-- TASK --
Output every entry below exactly as it is written.

[Collected data]
_ _ _ _ _

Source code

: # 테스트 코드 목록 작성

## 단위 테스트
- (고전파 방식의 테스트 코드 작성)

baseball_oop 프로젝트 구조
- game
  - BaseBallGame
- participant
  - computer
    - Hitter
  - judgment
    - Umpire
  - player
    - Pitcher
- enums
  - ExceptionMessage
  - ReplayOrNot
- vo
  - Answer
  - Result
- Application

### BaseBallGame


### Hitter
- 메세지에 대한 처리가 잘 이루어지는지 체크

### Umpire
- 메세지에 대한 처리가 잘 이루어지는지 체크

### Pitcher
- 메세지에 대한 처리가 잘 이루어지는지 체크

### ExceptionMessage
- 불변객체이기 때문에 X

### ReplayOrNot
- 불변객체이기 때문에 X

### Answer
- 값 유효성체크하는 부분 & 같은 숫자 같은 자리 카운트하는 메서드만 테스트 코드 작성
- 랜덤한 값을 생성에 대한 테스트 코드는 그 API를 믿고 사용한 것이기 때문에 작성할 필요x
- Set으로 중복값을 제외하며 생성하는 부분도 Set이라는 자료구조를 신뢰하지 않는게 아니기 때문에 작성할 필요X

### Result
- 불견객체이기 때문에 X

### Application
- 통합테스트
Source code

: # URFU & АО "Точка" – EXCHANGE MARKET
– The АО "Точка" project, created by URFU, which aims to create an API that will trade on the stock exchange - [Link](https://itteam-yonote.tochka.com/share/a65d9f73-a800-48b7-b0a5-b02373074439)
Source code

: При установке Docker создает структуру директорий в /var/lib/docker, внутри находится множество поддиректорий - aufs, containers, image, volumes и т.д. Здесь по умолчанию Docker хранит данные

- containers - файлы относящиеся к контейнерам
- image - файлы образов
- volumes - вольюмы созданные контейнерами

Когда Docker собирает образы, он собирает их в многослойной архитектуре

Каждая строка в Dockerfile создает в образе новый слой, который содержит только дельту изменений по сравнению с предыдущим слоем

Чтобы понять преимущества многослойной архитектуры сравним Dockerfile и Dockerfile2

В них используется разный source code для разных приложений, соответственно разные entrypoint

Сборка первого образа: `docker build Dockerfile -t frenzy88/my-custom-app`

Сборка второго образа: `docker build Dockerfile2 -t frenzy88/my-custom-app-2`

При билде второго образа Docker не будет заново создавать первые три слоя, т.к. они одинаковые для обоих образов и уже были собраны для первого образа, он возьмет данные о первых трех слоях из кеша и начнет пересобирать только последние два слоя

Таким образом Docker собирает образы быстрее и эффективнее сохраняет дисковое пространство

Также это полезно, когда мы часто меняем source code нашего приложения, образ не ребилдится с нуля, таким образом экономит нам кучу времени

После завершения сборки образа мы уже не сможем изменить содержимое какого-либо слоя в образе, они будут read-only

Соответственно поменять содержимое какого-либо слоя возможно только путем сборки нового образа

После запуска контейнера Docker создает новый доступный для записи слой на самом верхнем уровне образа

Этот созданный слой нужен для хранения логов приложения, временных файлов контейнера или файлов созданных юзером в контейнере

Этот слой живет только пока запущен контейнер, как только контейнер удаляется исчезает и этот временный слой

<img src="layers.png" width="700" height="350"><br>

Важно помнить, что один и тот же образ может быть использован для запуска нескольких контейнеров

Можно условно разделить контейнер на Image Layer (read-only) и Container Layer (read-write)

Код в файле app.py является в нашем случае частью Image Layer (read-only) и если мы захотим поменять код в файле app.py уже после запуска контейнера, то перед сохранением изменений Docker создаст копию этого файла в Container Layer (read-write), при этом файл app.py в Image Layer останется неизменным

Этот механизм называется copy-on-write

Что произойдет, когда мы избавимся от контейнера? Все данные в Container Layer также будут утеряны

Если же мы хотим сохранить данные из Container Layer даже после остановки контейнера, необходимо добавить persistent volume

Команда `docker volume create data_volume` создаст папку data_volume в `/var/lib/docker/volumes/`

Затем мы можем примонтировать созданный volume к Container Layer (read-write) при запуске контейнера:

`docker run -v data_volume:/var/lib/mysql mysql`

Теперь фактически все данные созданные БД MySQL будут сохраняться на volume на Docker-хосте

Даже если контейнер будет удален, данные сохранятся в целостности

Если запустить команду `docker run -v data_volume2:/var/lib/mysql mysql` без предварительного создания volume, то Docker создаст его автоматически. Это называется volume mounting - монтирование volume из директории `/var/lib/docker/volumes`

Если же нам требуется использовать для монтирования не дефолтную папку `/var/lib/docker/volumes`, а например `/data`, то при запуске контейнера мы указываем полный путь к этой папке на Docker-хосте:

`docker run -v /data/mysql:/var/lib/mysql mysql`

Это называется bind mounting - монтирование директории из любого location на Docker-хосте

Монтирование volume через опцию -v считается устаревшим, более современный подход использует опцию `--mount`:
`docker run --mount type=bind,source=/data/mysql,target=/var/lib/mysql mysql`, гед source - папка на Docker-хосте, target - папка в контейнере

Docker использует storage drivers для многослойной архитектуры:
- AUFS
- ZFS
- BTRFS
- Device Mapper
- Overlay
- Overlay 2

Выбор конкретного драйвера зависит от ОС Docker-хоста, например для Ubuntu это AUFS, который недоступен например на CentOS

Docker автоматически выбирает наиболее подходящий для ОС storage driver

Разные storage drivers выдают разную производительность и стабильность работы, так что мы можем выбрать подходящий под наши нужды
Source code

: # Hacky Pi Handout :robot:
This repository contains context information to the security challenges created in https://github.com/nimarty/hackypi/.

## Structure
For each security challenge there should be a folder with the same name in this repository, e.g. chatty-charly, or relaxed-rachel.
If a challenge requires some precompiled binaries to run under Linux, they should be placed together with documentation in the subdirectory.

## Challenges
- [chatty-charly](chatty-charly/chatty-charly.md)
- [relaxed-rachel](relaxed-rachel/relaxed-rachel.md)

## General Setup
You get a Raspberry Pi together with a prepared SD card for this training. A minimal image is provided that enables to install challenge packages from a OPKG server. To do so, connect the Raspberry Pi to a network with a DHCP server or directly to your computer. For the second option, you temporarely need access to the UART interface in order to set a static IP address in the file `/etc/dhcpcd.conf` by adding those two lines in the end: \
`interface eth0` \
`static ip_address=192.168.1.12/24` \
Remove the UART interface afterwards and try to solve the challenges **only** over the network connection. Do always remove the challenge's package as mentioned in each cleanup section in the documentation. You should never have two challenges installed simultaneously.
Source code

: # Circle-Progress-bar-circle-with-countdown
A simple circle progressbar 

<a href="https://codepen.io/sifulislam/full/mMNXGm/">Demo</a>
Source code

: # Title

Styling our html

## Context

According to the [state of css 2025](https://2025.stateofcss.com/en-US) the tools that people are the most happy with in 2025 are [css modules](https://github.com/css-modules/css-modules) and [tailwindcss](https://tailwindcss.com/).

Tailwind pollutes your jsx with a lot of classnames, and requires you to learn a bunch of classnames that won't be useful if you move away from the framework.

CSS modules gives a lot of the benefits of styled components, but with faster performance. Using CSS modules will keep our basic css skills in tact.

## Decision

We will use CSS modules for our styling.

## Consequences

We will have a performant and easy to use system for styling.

_ _ _ _ _

-- EXPECTED ANSWER --
Source code

: # 테스트 코드 목록 작성

## 단위 테스트
- (고전파 방식의 테스트 코드 작성)

baseball_oop 프로젝트 구조
- game
  - BaseBallGame
- participant
  - computer
    - Hitter
  - judgment
    - Umpire
  - player
    - Pitcher
- enums
  - ExceptionMessage
  - ReplayOrNot
- vo
  - Answer
  - Result
- Application

### BaseBallGame


### Hitter
- 메세지에 대한 처리가 잘 이루어지는지 체크

### Umpire
- 메세지에 대한 처리가 잘 이루어지는지 체크

### Pitcher
- 메세지에 대한 처리가 잘 이루어지는지 체크

### ExceptionMessage
- 불변객체이기 때문에 X

### ReplayOrNot
- 불변객체이기 때문에 X

### Answer
- 값 유효성체크하는 부분 & 같은 숫자 같은 자리 카운트하는 메서드만 테스트 코드 작성
- 랜덤한 값을 생성에 대한 테스트 코드는 그 API를 믿고 사용한 것이기 때문에 작성할 필요x
- Set으로 중복값을 제외하며 생성하는 부분도 Set이라는 자료구조를 신뢰하지 않는게 아니기 때문에 작성할 필요X

### Result
- 불견객체이기 때문에 X

### Application
- 통합테스트
Source code

: # URFU & АО "Точка" – EXCHANGE MARKET
– The АО "Точка" project, created by URFU, which aims to create an API that will trade on the stock exchange - [Link](https://itteam-yonote.tochka.com/share/a65d9f73-a800-48b7-b0a5-b02373074439)
Source code

: При установке Docker создает структуру директорий в /var/lib/docker, внутри находится множество поддиректорий - aufs, containers, image, volumes и т.д. Здесь по умолчанию Docker хранит данные

- containers - файлы относящиеся к контейнерам
- image - файлы образов
- volumes - вольюмы созданные контейнерами

Когда Docker собирает образы, он собирает их в многослойной архитектуре

Каждая строка в Dockerfile создает в образе новый слой, который содержит только дельту изменений по сравнению с предыдущим слоем

Чтобы понять преимущества многослойной архитектуры сравним Dockerfile и Dockerfile2

В них используется разный source code для разных приложений, соответственно разные entrypoint

Сборка первого образа: `docker build Dockerfile -t frenzy88/my-custom-app`

Сборка второго образа: `docker build Dockerfile2 -t frenzy88/my-custom-app-2`

При билде второго образа Docker не будет заново создавать первые три слоя, т.к. они одинаковые для обоих образов и уже были собраны для первого образа, он возьмет данные о первых трех слоях из кеша и начнет пересобирать только последние два слоя

Таким образом Docker собирает образы быстрее и эффективнее сохраняет дисковое пространство

Также это полезно, когда мы часто меняем source code нашего приложения, образ не ребилдится с нуля, таким образом экономит нам кучу времени

После завершения сборки образа мы уже не сможем изменить содержимое какого-либо слоя в образе, они будут read-only

Соответственно поменять содержимое какого-либо слоя возможно только путем сборки нового образа

После запуска контейнера Docker создает новый доступный для записи слой на самом верхнем уровне образа

Этот созданный слой нужен для хранения логов приложения, временных файлов контейнера или файлов созданных юзером в контейнере

Этот слой живет только пока запущен контейнер, как только контейнер удаляется исчезает и этот временный слой

<img src="layers.png" width="700" height="350"><br>

Важно помнить, что один и тот же образ может быть использован для запуска нескольких контейнеров

Можно условно разделить контейнер на Image Layer (read-only) и Container Layer (read-write)

Код в файле app.py является в нашем случае частью Image Layer (read-only) и если мы захотим поменять код в файле app.py уже после запуска контейнера, то перед сохранением изменений Docker создаст копию этого файла в Container Layer (read-write), при этом файл app.py в Image Layer останется неизменным

Этот механизм называется copy-on-write

Что произойдет, когда мы избавимся от контейнера? Все данные в Container Layer также будут утеряны

Если же мы хотим сохранить данные из Container Layer даже после остановки контейнера, необходимо добавить persistent volume

Команда `docker volume create data_volume` создаст папку data_volume в `/var/lib/docker/volumes/`

Затем мы можем примонтировать созданный volume к Container Layer (read-write) при запуске контейнера:

`docker run -v data_volume:/var/lib/mysql mysql`

Теперь фактически все данные созданные БД MySQL будут сохраняться на volume на Docker-хосте

Даже если контейнер будет удален, данные сохранятся в целостности

Если запустить команду `docker run -v data_volume2:/var/lib/mysql mysql` без предварительного создания volume, то Docker создаст его автоматически. Это называется volume mounting - монтирование volume из директории `/var/lib/docker/volumes`

Если же нам требуется использовать для монтирования не дефолтную папку `/var/lib/docker/volumes`, а например `/data`, то при запуске контейнера мы указываем полный путь к этой папке на Docker-хосте:

`docker run -v /data/mysql:/var/lib/mysql mysql`

Это называется bind mounting - монтирование директории из любого location на Docker-хосте

Монтирование volume через опцию -v считается устаревшим, более современный подход использует опцию `--mount`:
`docker run --mount type=bind,source=/data/mysql,target=/var/lib/mysql mysql`, гед source - папка на Docker-хосте, target - папка в контейнере

Docker использует storage drivers для многослойной архитектуры:
- AUFS
- ZFS
- BTRFS
- Device Mapper
- Overlay
- Overlay 2

Выбор конкретного драйвера зависит от ОС Docker-хоста, например для Ubuntu это AUFS, который недоступен например на CentOS

Docker автоматически выбирает наиболее подходящий для ОС storage driver

Разные storage drivers выдают разную производительность и стабильность работы, так что мы можем выбрать подходящий под наши нужды
Source code

: # Hacky Pi Handout :robot:
This repository contains context information to the security challenges created in https://github.com/nimarty/hackypi/.

## Structure
For each security challenge there should be a folder with the same name in this repository, e.g. chatty-charly, or relaxed-rachel.
If a challenge requires some precompiled binaries to run under Linux, they should be placed together with documentation in the subdirectory.

## Challenges
- [chatty-charly](chatty-charly/chatty-charly.md)
- [relaxed-rachel](relaxed-rachel/relaxed-rachel.md)

## General Setup
You get a Raspberry Pi together with a prepared SD card for this training. A minimal image is provided that enables to install challenge packages from a OPKG server. To do so, connect the Raspberry Pi to a network with a DHCP server or directly to your computer. For the second option, you temporarely need access to the UART interface in order to set a static IP address in the file `/etc/dhcpcd.conf` by adding those two lines in the end: \
`interface eth0` \
`static ip_address=192.168.1.12/24` \
Remove the UART interface afterwards and try to solve the challenges **only** over the network connection. Do always remove the challenge's package as mentioned in each cleanup section in the documentation. You should never have two challenges installed simultaneously.
Source code

: # Circle-Progress-bar-circle-with-countdown
A simple circle progressbar 

<a href="https://codepen.io/sifulislam/full/mMNXGm/">Demo</a>
Source code

: # Title

Styling our html

## Context

According to the [state of css 2025](https://2025.stateofcss.com/en-US) the tools that people are the most happy with in 2025 are [css modules](https://github.com/css-modules/css-modules) and [tailwindcss](https://tailwindcss.com/).

Tailwind pollutes your jsx with a lot of classnames, and requires you to learn a bunch of classnames that won't be useful if you move away from the framework.

CSS modules gives a lot of the benefits of styled components, but with faster performance. Using CSS modules will keep our basic css skills in tact.

## Decision

We will use CSS modules for our styling.

## Consequences

We will have a performant and easy to use system for styling.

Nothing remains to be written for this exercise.